産駒の半分以上は栄進牧場の生産馬だが、日本の主流血統であるノーザンダンサーヘイルトゥリーズンナスルーラを血統内に含んでおらず、異系血統として評価をする生産者もおり、産駒からは未だ重賞勝ち馬を出していないものの、毎年ある程度の数の産駒を送り出していた。
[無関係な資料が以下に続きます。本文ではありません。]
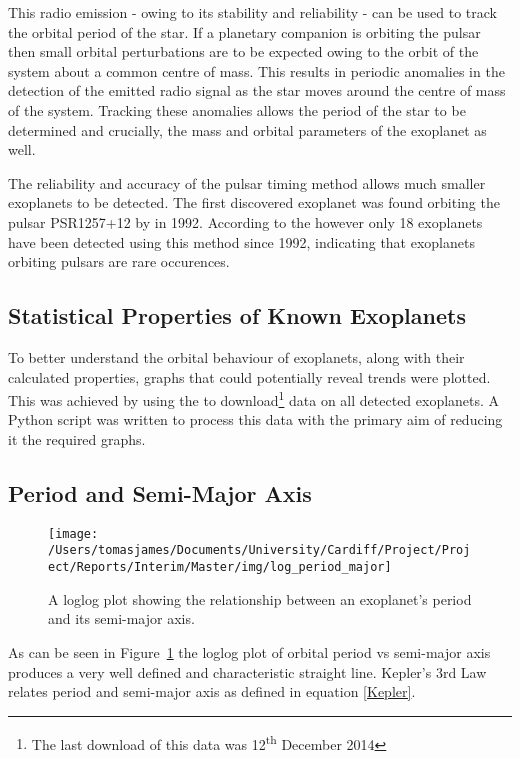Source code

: \documentclass{report}
\begin{document}
This radio emission - owing to its stability and reliability - can be used to track the orbital period of the star. If a planetary companion is orbiting the pulsar then small orbital perturbations are to be expected owing to the orbit of the system about a common centre of mass. This results in periodic anomalies in the detection of the emitted radio signal as the star moves around the centre of mass of the system. Tracking these anomalies allows the period of the star to be determined and crucially, the mass and orbital parameters of the exoplanet as well.

The reliability and accuracy of the pulsar timing method allows much smaller exoplanets to be detected. The first discovered exoplanet was found orbiting the pulsar PSR1257+12 by \citeauthor{first} in 1992. According to the \textcite{exo} however only 18 exoplanets have been detected using this method since 1992, indicating that exoplanets orbiting pulsars are rare occurences.


\subsection{Statistical Properties of Known Exoplanets}
To better understand the orbital behaviour of exoplanets, along with their calculated properties, graphs that could potentially reveal trends were plotted. This was achieved by using the \textcite{exo} to download\footnote{The last download of this data was 12\textsuperscript{th} December 2014} data on all detected exoplanets. A Python script was written to process this data with the primary aim of reducing it the required graphs.

\subsection*{Period and Semi-Major Axis}
\begin{figure}[H]
\centering
    \texttt{[image: /Users/tomasjames/Documents/University/Cardiff/Project/Project/Reports/Interim/Master/img/log\_period\_major]}
\caption{A loglog plot showing the relationship between an exoplanet's period and its semi-major axis.}\label{log_period_major}
\end{figure}

As can be seen in Figure~\ref{log_period_major} the loglog plot of orbital period vs semi-major axis produces a very well defined and characteristic straight line. Kepler's 3rd Law relates period and semi-major axis as defined in equation \ref{Kepler}.
\end{document}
2009年の種付けを最後に種牡馬を引退し、鹿児島県湧水町のホーストラストにて功労馬として第三の馬生を送っていた[8][9]が、 2014年7月8日に右後肢脛骨骨折のために死亡した。

代表産駒

血統表

エイシンワシントン (Eishin Washington)血統ダマスカス系 / Princequillo5×4・4=15.63%、Sickle5×5=6.25%) (血統表の出典)

*オジジアン
Ogygian
1983 鹿毛 アメリカ
父の父
Damascus
1964 鹿毛 アメリカ
Sword Dancer Sunglow
Highland Fling
Kerala My Babu
Blade of Time
父の母
Gonfalon
1975 栗毛 アメリカ
Francis S Royal Charger
Blue Eyed Momo
Grand Splendor Correlation
Cequillo

Shamaritan
1981 鹿毛 アメリカ
Sham
1970 鹿毛 アメリカ
Pretense Endeavour
Imitation
Sequoia Princequillo
The Squaw
母の母
La Griffe
1974 栗毛 アメリカ
Prince John Princequillo
Not Afraid
Grafitti Graustark
Fictitious F-No.1-l


母の弟にプール・デッセ・デ・プーランハリウッドゴールドカップの勝ち馬ブラッシングジョン(本邦輸入種牡馬)、京成杯3歳ステークス3着馬インディードスルーがいる。

脚注

  1. ^ 1997年に出走する予定であった淀短距離ステークスでは、熊沢が同日に行われるフェブラリーステークスストーンステッパーに騎乗するため、村本善之が騎乗する予定であったが、その村本が騎乗しての調教時に故障し、レースを回避、引退することとなった。内藤調教師は村本に、「(故障は)君の責任ではない。」と慰めたという。
  2. ^ この年は京都競馬場改修の関係で、中京1700mで開催。
  3. ^ 中京2000mでの開催。
  4. ^ 中京1200mでの開催。
  5. ^ 現在、同競走は阪神のダート1400mの重賞であるが、当時はおおむねジャパンC前日に行われ、京都芝1200mのオープン特別であった。この年は京都競馬場が改修中だったため中京芝1200mにて開催。
  6. ^ このレースはヒシクレバーをはじめ同型の逃げ馬が多数出走し、前半3F32秒4、1000m通過が55秒2というハイペースで、先行馬がサクラバクシンオーを除いて総崩れとなる中、4着に粘っている。
  7. ^ 当時は阪神芝1400mのGIIIであったが、阪神大震災の影響で京都1400mで開催。